About this exercise. Repeat exactly, please, the opening lines of the data below, through and including the line where "- Execution en workspace aislado" sits.

[Data entries]
-=-=-=-=-
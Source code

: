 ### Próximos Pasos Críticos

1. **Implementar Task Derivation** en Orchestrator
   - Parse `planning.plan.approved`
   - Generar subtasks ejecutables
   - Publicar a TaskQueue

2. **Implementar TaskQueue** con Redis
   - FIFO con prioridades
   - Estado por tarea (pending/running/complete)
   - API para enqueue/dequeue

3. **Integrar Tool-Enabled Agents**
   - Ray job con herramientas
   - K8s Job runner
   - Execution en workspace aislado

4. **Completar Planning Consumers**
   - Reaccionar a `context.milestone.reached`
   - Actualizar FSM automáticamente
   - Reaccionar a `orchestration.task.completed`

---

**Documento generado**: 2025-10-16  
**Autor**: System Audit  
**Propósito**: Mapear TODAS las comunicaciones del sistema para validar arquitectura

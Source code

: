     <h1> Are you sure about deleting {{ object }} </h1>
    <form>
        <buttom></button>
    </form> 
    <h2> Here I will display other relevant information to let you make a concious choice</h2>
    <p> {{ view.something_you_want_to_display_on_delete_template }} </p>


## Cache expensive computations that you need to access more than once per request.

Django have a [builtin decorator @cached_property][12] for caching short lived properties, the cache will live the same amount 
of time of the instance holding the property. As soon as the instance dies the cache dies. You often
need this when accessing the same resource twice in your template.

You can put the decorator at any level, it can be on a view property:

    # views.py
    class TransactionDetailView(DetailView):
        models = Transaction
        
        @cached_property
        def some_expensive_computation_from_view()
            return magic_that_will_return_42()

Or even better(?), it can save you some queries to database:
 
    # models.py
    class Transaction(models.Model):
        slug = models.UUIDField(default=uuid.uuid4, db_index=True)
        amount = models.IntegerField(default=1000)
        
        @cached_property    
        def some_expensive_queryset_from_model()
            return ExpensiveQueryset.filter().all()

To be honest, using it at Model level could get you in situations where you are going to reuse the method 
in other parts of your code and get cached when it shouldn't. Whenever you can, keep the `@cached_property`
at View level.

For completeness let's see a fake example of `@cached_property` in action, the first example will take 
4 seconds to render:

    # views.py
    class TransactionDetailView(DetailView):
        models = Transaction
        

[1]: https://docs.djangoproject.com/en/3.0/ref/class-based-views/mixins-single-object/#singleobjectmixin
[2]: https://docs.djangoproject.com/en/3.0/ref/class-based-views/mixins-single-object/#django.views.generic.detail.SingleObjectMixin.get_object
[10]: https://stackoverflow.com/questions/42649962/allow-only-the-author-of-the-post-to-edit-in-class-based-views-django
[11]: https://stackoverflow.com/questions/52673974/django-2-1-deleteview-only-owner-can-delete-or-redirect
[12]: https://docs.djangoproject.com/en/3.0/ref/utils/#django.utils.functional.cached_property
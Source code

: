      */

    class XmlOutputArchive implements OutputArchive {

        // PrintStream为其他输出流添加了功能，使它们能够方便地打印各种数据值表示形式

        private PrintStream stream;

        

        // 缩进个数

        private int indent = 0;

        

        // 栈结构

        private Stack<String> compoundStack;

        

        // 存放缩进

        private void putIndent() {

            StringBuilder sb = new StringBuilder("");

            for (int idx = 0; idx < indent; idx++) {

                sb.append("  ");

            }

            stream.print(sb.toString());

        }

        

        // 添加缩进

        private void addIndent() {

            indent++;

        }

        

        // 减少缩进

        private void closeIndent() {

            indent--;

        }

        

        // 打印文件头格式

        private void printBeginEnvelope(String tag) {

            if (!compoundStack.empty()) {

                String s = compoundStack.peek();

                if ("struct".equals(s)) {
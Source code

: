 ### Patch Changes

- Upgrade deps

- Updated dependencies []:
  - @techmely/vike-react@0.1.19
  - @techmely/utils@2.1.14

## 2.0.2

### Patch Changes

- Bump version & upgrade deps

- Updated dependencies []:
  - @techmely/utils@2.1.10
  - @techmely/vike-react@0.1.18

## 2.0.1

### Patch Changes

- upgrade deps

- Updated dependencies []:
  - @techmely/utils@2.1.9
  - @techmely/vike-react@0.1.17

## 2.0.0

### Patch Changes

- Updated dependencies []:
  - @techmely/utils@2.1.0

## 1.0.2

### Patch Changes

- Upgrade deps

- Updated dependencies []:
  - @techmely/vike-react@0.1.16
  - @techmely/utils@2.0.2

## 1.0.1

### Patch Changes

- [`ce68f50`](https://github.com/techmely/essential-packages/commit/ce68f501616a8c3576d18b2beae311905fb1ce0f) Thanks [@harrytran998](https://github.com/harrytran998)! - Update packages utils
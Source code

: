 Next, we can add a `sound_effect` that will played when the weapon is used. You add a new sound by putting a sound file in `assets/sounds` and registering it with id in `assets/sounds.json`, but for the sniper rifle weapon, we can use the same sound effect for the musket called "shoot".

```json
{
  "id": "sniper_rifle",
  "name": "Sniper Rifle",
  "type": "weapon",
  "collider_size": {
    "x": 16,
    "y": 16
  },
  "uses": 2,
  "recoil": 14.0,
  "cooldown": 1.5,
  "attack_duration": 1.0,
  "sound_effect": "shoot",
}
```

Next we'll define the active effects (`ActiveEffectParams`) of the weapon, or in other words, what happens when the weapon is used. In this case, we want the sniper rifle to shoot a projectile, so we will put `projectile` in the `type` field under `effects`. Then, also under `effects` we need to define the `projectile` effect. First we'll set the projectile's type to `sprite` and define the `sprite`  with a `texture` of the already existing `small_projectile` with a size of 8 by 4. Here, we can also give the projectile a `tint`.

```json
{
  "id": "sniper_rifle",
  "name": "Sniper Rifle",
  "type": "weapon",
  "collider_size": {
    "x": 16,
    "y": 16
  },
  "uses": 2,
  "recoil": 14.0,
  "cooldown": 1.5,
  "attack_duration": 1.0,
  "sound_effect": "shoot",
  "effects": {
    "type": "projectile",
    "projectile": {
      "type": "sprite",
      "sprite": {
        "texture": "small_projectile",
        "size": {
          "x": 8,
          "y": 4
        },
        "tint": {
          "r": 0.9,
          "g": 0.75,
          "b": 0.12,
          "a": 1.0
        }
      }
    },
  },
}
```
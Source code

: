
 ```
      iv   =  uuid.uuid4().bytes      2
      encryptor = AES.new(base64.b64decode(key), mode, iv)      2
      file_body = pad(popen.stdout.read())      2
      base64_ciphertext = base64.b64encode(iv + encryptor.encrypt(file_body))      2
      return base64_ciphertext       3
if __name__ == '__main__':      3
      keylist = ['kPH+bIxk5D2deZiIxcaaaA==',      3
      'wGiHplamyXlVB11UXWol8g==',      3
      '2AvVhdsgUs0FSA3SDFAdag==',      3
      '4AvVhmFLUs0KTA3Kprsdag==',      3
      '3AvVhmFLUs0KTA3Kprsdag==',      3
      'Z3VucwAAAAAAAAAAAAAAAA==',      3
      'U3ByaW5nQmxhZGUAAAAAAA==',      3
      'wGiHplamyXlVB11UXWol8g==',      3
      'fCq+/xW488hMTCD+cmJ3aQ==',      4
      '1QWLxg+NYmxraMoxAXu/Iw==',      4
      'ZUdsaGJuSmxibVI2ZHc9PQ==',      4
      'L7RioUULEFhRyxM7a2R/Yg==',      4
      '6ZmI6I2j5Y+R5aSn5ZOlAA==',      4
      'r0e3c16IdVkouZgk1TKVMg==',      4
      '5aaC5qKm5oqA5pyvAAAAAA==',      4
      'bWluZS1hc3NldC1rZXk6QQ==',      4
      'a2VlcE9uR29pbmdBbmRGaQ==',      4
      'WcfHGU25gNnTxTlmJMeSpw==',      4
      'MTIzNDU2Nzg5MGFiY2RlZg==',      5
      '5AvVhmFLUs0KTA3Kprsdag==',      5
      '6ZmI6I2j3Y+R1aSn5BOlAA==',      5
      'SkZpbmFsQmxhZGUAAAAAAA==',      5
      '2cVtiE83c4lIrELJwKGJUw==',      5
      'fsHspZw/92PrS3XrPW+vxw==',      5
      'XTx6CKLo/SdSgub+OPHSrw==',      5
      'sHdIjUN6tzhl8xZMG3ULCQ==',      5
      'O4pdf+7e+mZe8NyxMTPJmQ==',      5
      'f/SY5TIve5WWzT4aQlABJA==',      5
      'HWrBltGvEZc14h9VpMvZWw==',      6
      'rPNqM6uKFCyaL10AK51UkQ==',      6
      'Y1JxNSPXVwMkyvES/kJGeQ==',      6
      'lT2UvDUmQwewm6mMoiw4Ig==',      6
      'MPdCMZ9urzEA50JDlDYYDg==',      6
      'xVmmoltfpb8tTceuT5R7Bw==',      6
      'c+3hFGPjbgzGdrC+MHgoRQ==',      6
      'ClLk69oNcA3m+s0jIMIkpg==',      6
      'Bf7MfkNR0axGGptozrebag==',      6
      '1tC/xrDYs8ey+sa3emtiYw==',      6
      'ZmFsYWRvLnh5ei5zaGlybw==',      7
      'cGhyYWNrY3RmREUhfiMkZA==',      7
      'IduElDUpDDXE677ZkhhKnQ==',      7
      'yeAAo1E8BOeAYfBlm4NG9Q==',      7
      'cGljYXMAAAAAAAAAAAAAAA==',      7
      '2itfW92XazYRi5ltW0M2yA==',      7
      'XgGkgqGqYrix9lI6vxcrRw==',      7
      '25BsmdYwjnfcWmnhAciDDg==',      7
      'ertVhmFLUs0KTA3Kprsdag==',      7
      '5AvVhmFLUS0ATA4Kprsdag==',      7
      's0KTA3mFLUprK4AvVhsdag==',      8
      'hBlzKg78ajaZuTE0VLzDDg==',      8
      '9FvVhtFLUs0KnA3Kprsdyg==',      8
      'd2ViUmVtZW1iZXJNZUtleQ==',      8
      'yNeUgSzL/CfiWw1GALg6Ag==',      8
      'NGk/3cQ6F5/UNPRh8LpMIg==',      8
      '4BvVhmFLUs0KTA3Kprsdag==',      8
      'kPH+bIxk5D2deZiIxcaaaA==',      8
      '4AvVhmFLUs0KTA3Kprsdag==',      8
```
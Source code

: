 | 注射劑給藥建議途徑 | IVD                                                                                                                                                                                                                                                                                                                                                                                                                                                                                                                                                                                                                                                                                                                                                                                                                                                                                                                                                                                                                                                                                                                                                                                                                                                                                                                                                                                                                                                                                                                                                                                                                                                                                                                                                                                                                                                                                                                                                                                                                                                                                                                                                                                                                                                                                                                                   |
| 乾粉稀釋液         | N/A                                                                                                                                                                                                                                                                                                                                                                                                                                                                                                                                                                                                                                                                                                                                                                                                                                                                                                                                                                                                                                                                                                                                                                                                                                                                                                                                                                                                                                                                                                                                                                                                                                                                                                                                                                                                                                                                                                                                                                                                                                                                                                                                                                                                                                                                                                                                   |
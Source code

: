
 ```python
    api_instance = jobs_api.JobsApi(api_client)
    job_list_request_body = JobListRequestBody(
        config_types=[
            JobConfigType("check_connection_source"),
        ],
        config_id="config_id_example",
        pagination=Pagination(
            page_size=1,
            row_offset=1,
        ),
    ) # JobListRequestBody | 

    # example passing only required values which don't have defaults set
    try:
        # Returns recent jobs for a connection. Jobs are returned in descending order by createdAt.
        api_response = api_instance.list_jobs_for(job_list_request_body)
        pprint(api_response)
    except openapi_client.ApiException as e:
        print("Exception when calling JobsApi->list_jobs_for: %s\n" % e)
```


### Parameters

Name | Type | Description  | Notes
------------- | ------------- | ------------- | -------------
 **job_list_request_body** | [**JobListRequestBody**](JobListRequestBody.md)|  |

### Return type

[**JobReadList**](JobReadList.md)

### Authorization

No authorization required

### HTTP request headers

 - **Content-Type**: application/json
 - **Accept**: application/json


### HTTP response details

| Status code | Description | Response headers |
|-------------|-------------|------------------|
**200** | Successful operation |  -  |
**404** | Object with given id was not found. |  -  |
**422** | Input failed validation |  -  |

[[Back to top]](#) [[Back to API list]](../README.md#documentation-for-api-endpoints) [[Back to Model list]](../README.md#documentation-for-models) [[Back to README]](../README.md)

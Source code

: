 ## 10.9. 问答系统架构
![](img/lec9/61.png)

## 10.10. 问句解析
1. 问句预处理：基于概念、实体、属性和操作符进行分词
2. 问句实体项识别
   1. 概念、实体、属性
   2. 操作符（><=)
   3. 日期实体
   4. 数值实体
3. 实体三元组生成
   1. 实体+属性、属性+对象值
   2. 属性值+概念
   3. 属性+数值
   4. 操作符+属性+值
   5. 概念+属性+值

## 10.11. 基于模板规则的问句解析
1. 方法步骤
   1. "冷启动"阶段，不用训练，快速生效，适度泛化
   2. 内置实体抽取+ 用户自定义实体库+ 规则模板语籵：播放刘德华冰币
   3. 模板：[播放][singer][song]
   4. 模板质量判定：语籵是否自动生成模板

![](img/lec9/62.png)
-=-=-=-=-
Response to this task.
Source code

: ### Próximos Pasos Críticos

1. **Implementar Task Derivation** en Orchestrator
   - Parse `planning.plan.approved`
   - Generar subtasks ejecutables
   - Publicar a TaskQueue

2. **Implementar TaskQueue** con Redis
   - FIFO con prioridades
   - Estado por tarea (pending/running/complete)
   - API para enqueue/dequeue

3. **Integrar Tool-Enabled Agents**
   - Ray job con herramientas
   - K8s Job runner
   - Execution en workspace aislado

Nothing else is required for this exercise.